Também resgata experiências afro-brasileiras de organização feminina negra, como
a Sociedade Brinco de Princesa, formada por empregadas domésticas que, por meio da
realização de jantares, financiavam e fortaleciam a imprensa negra no pós-abolição
— transformando a mesa em trincheira política.
Atravessando o Atlântico, a instalação convoca a memória da Guerra das Mulheres na
Nigéria, em 1929, quando mais de 10 mil mulheres igbo se mobilizaram contra o
sistema colonial britânico, insurgindo-se contra a taxação sobre a produção e
comercialização de alimentos. Ao defender o alimento, defendiam também sua
autonomia econômica e política.
No Brasil ou na Nigéria, essas memórias ecoam no presente. Mulheres negras
continuam sendo responsáveis pela gestão do alimento, do tempo e da economia
comunitária — e seguem transformando pratos aparentemente simples em
ferramentas de manutenção da vida, identidade e resistência.

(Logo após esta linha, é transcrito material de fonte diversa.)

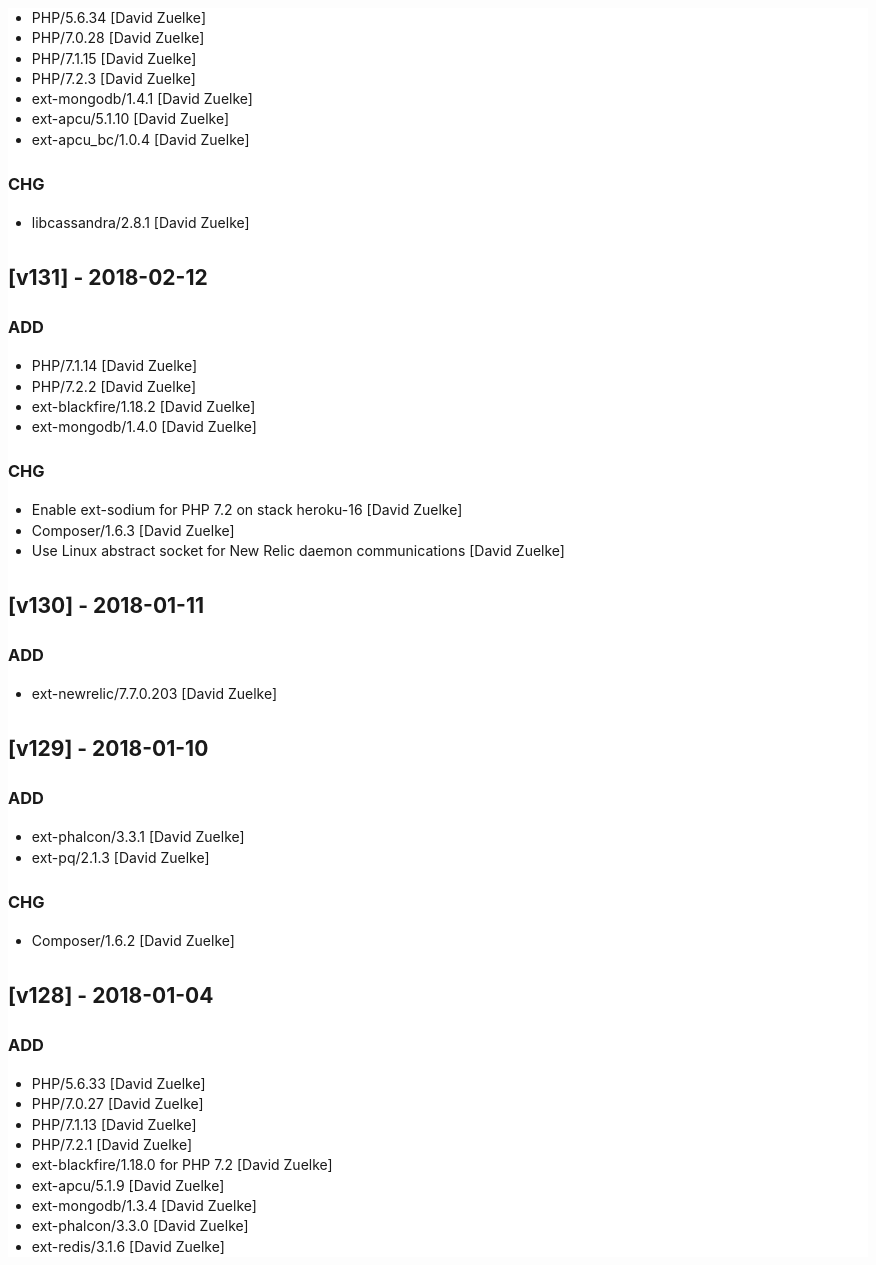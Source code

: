 - PHP/5.6.34 [David Zuelke]
- PHP/7.0.28 [David Zuelke]
- PHP/7.1.15 [David Zuelke]
- PHP/7.2.3 [David Zuelke]
- ext-mongodb/1.4.1 [David Zuelke]
- ext-apcu/5.1.10 [David Zuelke]
- ext-apcu_bc/1.0.4 [David Zuelke]

### CHG

- libcassandra/2.8.1 [David Zuelke]

## [v131] - 2018-02-12

### ADD

- PHP/7.1.14 [David Zuelke]
- PHP/7.2.2 [David Zuelke]
- ext-blackfire/1.18.2 [David Zuelke]
- ext-mongodb/1.4.0 [David Zuelke]

### CHG

- Enable ext-sodium for PHP 7.2 on stack heroku-16 [David Zuelke]
- Composer/1.6.3 [David Zuelke]
- Use Linux abstract socket for New Relic daemon communications [David Zuelke]

## [v130] - 2018-01-11

### ADD

- ext-newrelic/7.7.0.203 [David Zuelke]

## [v129] - 2018-01-10

### ADD

- ext-phalcon/3.3.1 [David Zuelke]
- ext-pq/2.1.3 [David Zuelke]

### CHG

- Composer/1.6.2 [David Zuelke]

## [v128] - 2018-01-04

### ADD

- PHP/5.6.33 [David Zuelke]
- PHP/7.0.27 [David Zuelke]
- PHP/7.1.13 [David Zuelke]
- PHP/7.2.1 [David Zuelke]
- ext-blackfire/1.18.0 for PHP 7.2 [David Zuelke]
- ext-apcu/5.1.9 [David Zuelke]
- ext-mongodb/1.3.4 [David Zuelke]
- ext-phalcon/3.3.0 [David Zuelke]
- ext-redis/3.1.6 [David Zuelke]


[unreleased]: https://github.com/heroku/heroku-buildpack-php/compare/v259...main
[v259]: https://github.com/heroku/heroku-buildpack-php/compare/v258...v259
[v258]: https://github.com/heroku/heroku-buildpack-php/compare/v257...v258
[v257]: https://github.com/heroku/heroku-buildpack-php/compare/v256...v257
[v256]: https://github.com/heroku/heroku-buildpack-php/compare/v255...v256
[v255]: https://github.com/heroku/heroku-buildpack-php/compare/v254...v255
[v254]: https://github.com/heroku/heroku-buildpack-php/compare/v253...v254
[v253]: https://github.com/heroku/heroku-buildpack-php/compare/v252...v253
[v252]: https://github.com/heroku/heroku-buildpack-php/compare/v251...v252
[v251]: https://github.com/heroku/heroku-buildpack-php/compare/v250...v251
[v250]: https://github.com/heroku/heroku-buildpack-php/compare/v249...v250
[v249]: https://github.com/heroku/heroku-buildpack-php/compare/v248...v249
[v248]: https://github.com/heroku/heroku-buildpack-php/compare/v247...v248
[v247]: https://github.com/heroku/heroku-buildpack-php/compare/v246...v247
[v246]: https://github.com/heroku/heroku-buildpack-php/compare/v245...v246
[v245]: https://github.com/heroku/heroku-buildpack-php/compare/v244...v245
[v244]: https://github.com/heroku/heroku-buildpack-php/compare/v243...v244
[v243]: https://github.com/heroku/heroku-buildpack-php/compare/v242...v243
[v242]: https://github.com/heroku/heroku-buildpack-php/compare/v241...v242
[v241]: https://github.com/heroku/heroku-buildpack-php/compare/v240...v241
[v240]: https://github.com/heroku/heroku-buildpack-php/compare/v239...v240
[v239]: https://github.com/heroku/heroku-buildpack-php/compare/v238...v239
[v238]: https://github.com/heroku/heroku-buildpack-php/compare/v237...v238
[v237]: https://github.com/heroku/heroku-buildpack-php/compare/v236...v237
[v236]: https://github.com/heroku/heroku-buildpack-php/compare/v235...v236
[v235]: https://github.com/heroku/heroku-buildpack-php/compare/v234...v235
[v234]: https://github.com/heroku/heroku-buildpack-php/compare/v233...v234
[v233]: https://github.com/heroku/heroku-buildpack-php/compare/v232...v233
[v232]: https://github.com/heroku/heroku-buildpack-php/compare/v231...v232
[v231]: https://github.com/heroku/heroku-buildpack-php/compare/v230...v231
[v230]: https://github.com/heroku/heroku-buildpack-php/compare/v229...v230
[v229]: https://github.com/heroku/heroku-buildpack-php/compare/v228...v229
[v228]: https://github.com/heroku/heroku-buildpack-php/compare/v227...v228
[v227]: https://github.com/heroku/heroku-buildpack-php/compare/v226...v227
[v226]: https://github.com/heroku/heroku-buildpack-php/compare/v225...v226
[v225]: https://github.com/heroku/heroku-buildpack-php/compare/v224...v225
[v224]: https://github.com/heroku/heroku-buildpack-php/compare/v223...v224
[v223]: https://github.com/heroku/heroku-buildpack-php/compare/v222...v223
[v222]: https://github.com/heroku/heroku-buildpack-php/compare/v221...v222
[v221]: https://github.com/heroku/heroku-buildpack-php/compare/v220...v221
[v220]: https://github.com/heroku/heroku-buildpack-php/compare/v219...v220
[v219]: https://github.com/heroku/heroku-buildpack-php/compare/v218...v219
[v218]: https://github.com/heroku/heroku-buildpack-php/compare/v217...v218
[v217]: https://github.com/heroku/heroku-buildpack-php/compare/v216...v217
[v216]: https://github.com/heroku/heroku-buildpack-php/compare/v215...v216
[v215]: https://github.com/heroku/heroku-buildpack-php/compare/v214...v215
[v214]: https://github.com/heroku/heroku-buildpack-php/compare/v213...v214
[v213]: https://github.com/heroku/heroku-buildpack-php/compare/v212...v213
[v212]: https://github.com/heroku/heroku-buildpack-php/compare/v211...v212
[v211]: https://github.com/heroku/heroku-buildpack-php/compare/v210...v211
[v210]: https://github.com/heroku/heroku-buildpack-php/compare/v209...v210
[v209]: https://github.com/heroku/heroku-buildpack-php/compare/v208...v209
[v208]: https://github.com/heroku/heroku-buildpack-php/compare/v207...v208
[v207]: https://github.com/heroku/heroku-buildpack-php/compare/v206...v207
[v206]: https://github.com/heroku/heroku-buildpack-php/compare/v205...v206
[v205]: https://github.com/heroku/heroku-buildpack-php/compare/v204...v205
[v204]: https://github.com/heroku/heroku-buildpack-php/compare/v203...v204
[v203]: https://github.com/heroku/heroku-buildpack-php/compare/v202...v203
[v202]: https://github.com/heroku/heroku-buildpack-php/compare/v201...v202
[v201]: https://github.com/heroku/heroku-buildpack-php/compare/v200...v201
[v200]: https://github.com/heroku/heroku-buildpack-php/compare/v199...v200
[v199]: https://github.com/heroku/heroku-buildpack-php/compare/v198...v199
[v198]: https://github.com/heroku/heroku-buildpack-php/compare/v197...v198
[v197]: https://github.com/heroku/heroku-buildpack-php/compare/v196...v197
[v196]: https://github.com/heroku/heroku-buildpack-php/compare/v195...v196
[v195]: https://github.com/heroku/heroku-buildpack-php/compare/v194...v195
[v194]: https://github.com/heroku/heroku-buildpack-php/compare/v193...v194
[v193]: https://github.com/heroku/heroku-buildpack-php/compare/v192...v193
[v192]: https://github.com/heroku/heroku-buildpack-php/compare/v191...v192
[v191]: https://github.com/heroku/heroku-buildpack-php/compare/v190...v191
[v190]: https://github.com/heroku/heroku-buildpack-php/compare/v189...v190
[v189]: https://github.com/heroku/heroku-buildpack-php/compare/v188...v189
[v188]: https://github.com/heroku/heroku-buildpack-php/compare/v187...v188
[v187]: https://github.com/heroku/heroku-buildpack-php/compare/v186...v187
[v186]: https://github.com/heroku/heroku-buildpack-php/compare/v185...v186
[v185]: https://github.com/heroku/heroku-buildpack-php/compare/v184...v185
[v184]: https://github.com/heroku/heroku-buildpack-php/compare/v183...v184
[v183]: https://github.com/heroku/heroku-buildpack-php/compare/v182...v183
[v182]: https://github.com/heroku/heroku-buildpack-php/compare/v181...v182
[v181]: https://github.com/heroku/heroku-buildpack-php/compare/v180...v181
[v180]: https://github.com/heroku/heroku-buildpack-php/compare/v179...v180
[v179]: https://github.com/heroku/heroku-buildpack-php/compare/v178...v179
[v178]: https://github.com/heroku/heroku-buildpack-php/compare/v177...v178
[v177]: https://github.com/heroku/heroku-buildpack-php/compare/v176...v177
[v176]: https://github.com/heroku/heroku-buildpack-php/compare/v175...v176
[v175]: https://github.com/heroku/heroku-buildpack-php/compare/v174...v175
[v174]: https://github.com/heroku/heroku-buildpack-php/compare/v173...v174
[v173]: https://github.com/heroku/heroku-buildpack-php/compare/v172...v173
[v172]: https://github.com/heroku/heroku-buildpack-php/compare/v171...v172
[v171]: https://github.com/heroku/heroku-buildpack-php/compare/v170...v171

Programa de Residência Artística Çarê | IEB-USP
Desde 2024, o Çarê e o IEB-USP, por meio do Programa de Residência Artística,
recebem coletivos que desenvolvem pesquisas e práticas artísticas a partir de acervos
documentais, compreendidos como territórios de disputa política e epistemológica. A
iniciativa promove a democratização do acesso às instituições culturais e afirma
narrativas críticas sobre cultura e memória.
CAPULANAS CIA DE ARTE NEGRA
Fundada em 2007, na zona sul de São Paulo, a Capulanas Cia de Arte Negra
desenvolve uma pesquisa continuada comprometida com a formação identitária da
mulher negra periférica — suas vidas concretas, seus dilemas cotidianos, suas
estratégias de sobrevivência e seus projetos de futuro. Para o coletivo, a cena não é
apenas representação: é espaço de reorganização simbólica, elaboração de memória e
produção de pertencimento.
Partindo do território e da experiência vivida, o trabalho das artistas-pesquisadoras
Adriana Paixão, Débora Marçal, Flávia Rosa e Olaegbé Jéssica Nascimento investiga as
engrenagens do racismo estrutural desde dentro — do cotidiano, do afeto, da casa e
das relações comunitárias. Suas criações articulam pesquisa histórica, escuta e
fabulação para tensionar imagens cristalizadas sobre o corpo negro feminino e
deslocar narrativas que historicamente o aprisionaram.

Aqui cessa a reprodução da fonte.